Lately, I have been so incredibly happy I have found myself almost in tears, twice. I don’t know how it happened, but I’d like to attribute some of it to myself. My positive outlook on life. How I somehow realized that as the days are flying by, each one brings me closer to the end of my life – which doesn’t sound too optimistic or happy when I get it in black and white, now does it? But somehow, it is. It’s the idea that every single day we have is a blessing. That no tomorrow is guaranteed. That when you look down at the clock and it’s 12:30PM, and you haven’t gotten up from your work chair to pee yet (not even once), you better fully enjoy whatever it is you have been doing for the past 4 1/2 hours – because there went 270 minutes you’ll never. get. back.

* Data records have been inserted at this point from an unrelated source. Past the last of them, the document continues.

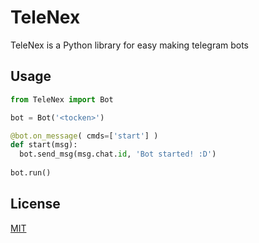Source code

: # TeleNex

TeleNex is a Python library for easy making telegram bots

## Usage

```python
from TeleNex import Bot

bot = Bot('<tocken>')

@bot.on_message( cmds=['start'] )
def start(msg):
  bot.send_msg(msg.chat.id, 'Bot started! :D')
  
bot.run()
```

## License

[MIT](https://choosealicense.com/licenses/mit/)
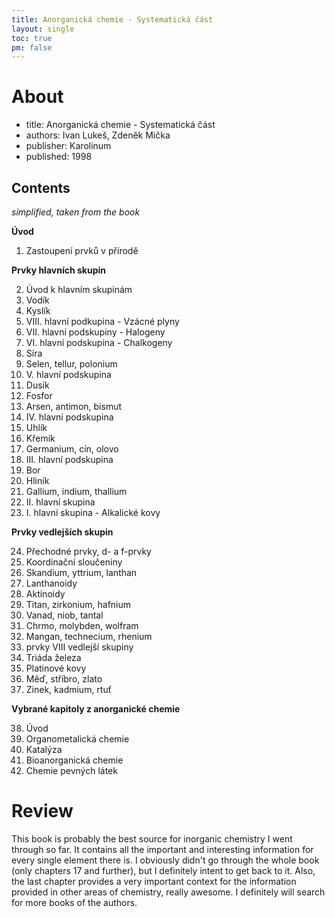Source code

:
 ```yaml
---
title: Anorganická chemie - Systematická část
layout: single
toc: true
pm: false
---
```

# About
- title: Anorganická chemie - Systematická část
- authors: Ivan Lukeš, Zdeněk Mička
- publisher: Karolinum
- published: 1998
## Contents
_simplified, taken from the book_

**Úvod**

1. Zastoupení prvků v přírodě

**Prvky hlavních skupin**

2. Úvod k hlavním skupinám
3. Vodík
4. Kyslík
5. VIII. hlavní podkupina - Vzácné plyny
6. VII. hlavní podskupiny - Halogeny
7. VI. hlavní podskupina - Chalkogeny
8. Síra
9. Selen, tellur, polonium
10. V. hlavní podskupina
11. Dusík
12. Fosfor
13. Arsen, antimon, bismut
14. IV. hlavní podskupina
15. Uhlík
16. Křemík
17. Germanium, cín, olovo
18. III. hlavní podskupina
19. Bor
20. Hliník
21. Gallium, indium, thallium
22. II. hlavní skupina
23. I. hlavní skupina - Alkalické kovy

**Prvky vedlejších skupin**

24. Přechodné prvky, d- a f-prvky
25. Koordinační sloučeniny
26. Skandium, yttrium, lanthan
27. Lanthanoidy
28. Aktinoidy
29. Titan, zirkonium, hafnium
30. Vanad, niob, tantal
31. Chrmo, molybden, wolfram
32. Mangan, technecium, rhenium
33. prvky VIII vedlejší skupiny
34. Triáda železa
35. Platinové kovy
36. Měď, stříbro, zlato
37. Zinek, kadmium, rtuť

**Vybrané kapitoly z anorganické chemie**

38. Úvod
39. Organometalická chemie
40. Katalýza
41. Bioanorganická chemie
42. Chemie pevných látek
# Review
This book is probably the best source for inorganic chemistry I went through so far. It contains all the important and interesting information for every single element there is. I obviously didn't go through the whole book (only chapters 17 and further), but I definitely intent to get back to it. Also, the last chapter provides a very important context for the information provided in other areas of chemistry, really awesome. I definitely will search for more books of the authors.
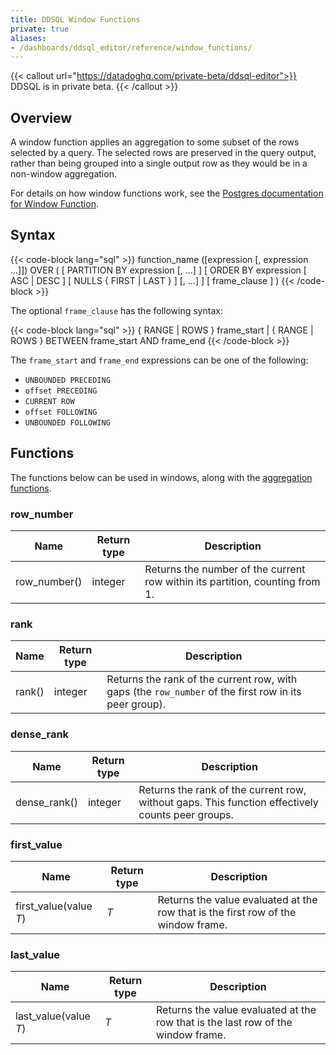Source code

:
 ```yaml
---
title: DDSQL Window Functions
private: true
aliases:
- /dashboards/ddsql_editor/reference/window_functions/
---
```


{{< callout url="https://datadoghq.com/private-beta/ddsql-editor">}}
DDSQL is in private beta.
{{< /callout >}}

## Overview

A window function applies an aggregation to some subset of the rows selected by a query. The selected rows are preserved in the query output, rather than being grouped into a single output row as they would be in a non-window aggregation.

For details on how window functions work, see the [Postgres documentation for Window Function][1].

## Syntax

{{< code-block lang="sql" >}}
function_name ([expression [, expression ...]]) OVER (
  [ PARTITION BY expression [, ...] ]
  [ ORDER BY expression [ ASC | DESC ] [ NULLS { FIRST | LAST } ] [, ...] ]
  [ frame_clause ]
)
{{< /code-block >}}

The optional `frame_clause` has the following syntax:

{{< code-block lang="sql" >}}
{ RANGE | ROWS } frame_start
| { RANGE | ROWS } BETWEEN frame_start AND frame_end
{{< /code-block >}}

The `frame_start` and `frame_end` expressions can be one of the following:

- `UNBOUNDED PRECEDING`
- `offset PRECEDING`
- `CURRENT ROW`
- `offset FOLLOWING`
- `UNBOUNDED FOLLOWING`

## Functions

The functions below can be used in windows, along with the [aggregation functions][2].

### row_number
| Name | Return type | Description |
|------|-------------|-------------|
| row_number() | integer | Returns the number of the current row within its partition, counting from 1. |

### rank
| Name | Return type | Description |
|------|-------------|-------------|
| rank() | integer | Returns the rank of the current row, with gaps (the `row_number` of the first row in its peer group). |

### dense_rank
| Name | Return type | Description |
|------|-------------|-------------|
| dense_rank() | integer | Returns the rank of the current row, without gaps. This function effectively counts peer groups. |

### first_value
| Name | Return type | Description |
|------|-------------|-------------|
| first_value(value *T*) | *T* | Returns the value evaluated at the row that is the first row of the window frame. |

### last_value
| Name | Return type | Description |
|------|-------------|-------------|
| last_value(value *T*) | *T* | Returns the value evaluated at the row that is the last row of the window frame. |

[1]: https://www.postgresql.org/docs/current/sql-expressions.html#SYNTAX-WINDOW-FUNCTIONS
[2]: /ddsql_editor/reference/aggregation_functions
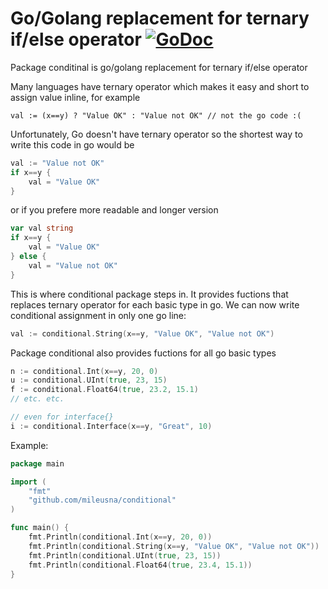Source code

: # Go/Golang replacement for ternary if/else operator [![GoDoc](https://godoc.org/github.com/mileusna/conditional?status.svg)](https://godoc.org/github.com/mileusna/conditional)

Package conditinal is go/golang replacement for ternary if/else operator

Many languages have ternary operator which makes it easy and short to assign value inline, for example

```
val := (x==y) ? "Value OK" : "Value not OK" // not the go code :(
```

Unfortunately, Go doesn't have ternary operator so the shortest way to write this code in go would be

```Go
val := "Value not OK"
if x==y {
    val = "Value OK"
}
```
or if you prefere more readable and longer version

```Go
var val string
if x==y {
    val = "Value OK"
} else {
    val = "Value not OK"
}
```
 
This is where conditional package steps in. It provides fuctions that replaces ternary operator for each basic type in go. We can now write conditional assignment in only one go line:

```Go
val := conditional.String(x==y, "Value OK", "Value not OK")
```
Package conditional also provides fuctions for all go basic types
```Go
n := conditional.Int(x==y, 20, 0)
u := conditional.UInt(true, 23, 15)
f := conditional.Float64(true, 23.2, 15.1)
// etc. etc.

// even for interface{}
i := conditional.Interface(x==y, "Great", 10)
```
Example:
```Go
package main

import (
    "fmt"
    "github.com/mileusna/conditional"
)

func main() {
    fmt.Println(conditional.Int(x==y, 20, 0))
    fmt.Println(conditional.String(x==y, "Value OK", "Value not OK"))
    fmt.Println(conditional.UInt(true, 23, 15))
    fmt.Println(conditional.Float64(true, 23.4, 15.1))
}
```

Life isn’t like a video game – where when things go terribly wrong, you can pull out the cartridge, blow on it, and try again. Life moves in one direction: forward. It doesn’t pause for us to catch our breath, or take a bathroom break. It doesn’t soften it’s jaws around our ankles when we scream, or slow down for the moments we want to revel in. It just keeps. on. moving. And if we don’t enjoy the moments as they’re happening, all we’re really doing is creating negative memories of our own lives. It’s like this silly piece of advice I once heard: your future self is watching you right now through memories. If that doesn’t inspire you, I’m not sure anything will. It’s selfish, really. But also inspiring. I never want to be falling asleep at night, thinking back on the moments of my life, only able to recall how full of misery they were. It’s really hard to take some things with a smile: death, bankruptcy, unemployment, heartache. I get that. But those things don’t usually all strike at once. When one bad thing happens – or as was the case in my own life 2 weeks ago, 3 or 4 bad things – we must have something positive to fall back on. Our hopes for the future, our memories of the past, or whatever great opportunities we’re currently living. We must quit shedding light on the horrors we endure, and instead boast about the blessings.
At least, I must.
I can’t be sad anymore. Or lonely. Or depressed. Or left-behind. My life is worth more than that. My parents didn’t brith me so that I could sit in the corner like an old wet mop. They brought me here to be happy. Fulfill my dreams. To buy new cars, and sleep with 5 pillows (I bet some of you thought that was going to say guys). To watch my favorite country singers from the front row, and do a job I enjoy. One that I take pride in – so much pride I’ll show up at 6PM on my day off to satisfy a customer. To fall in love with someone slowly over time, until I’m sure he’s the right fit for me. and my life. and my future. & to have a little fun with a couple wrong ones along the way. To travel, and try new foods. To visit oceans, and lakes, and hot tubs, and pools. To take polaroids, and videos of moments I want to remember. To eat donuts, and cupcakes, and ice cream – even when it isn’t a special occasion. To laugh, and sleep, and workout. To reproduce, if I so desire. & ride roller coasters, and drink icees, and singing really, really loud. To receive daisies, and tulips, and letters sent via snail mail. Do these things. If not for me, for your future self.
The older I get, the more I understand: Choose to be happy.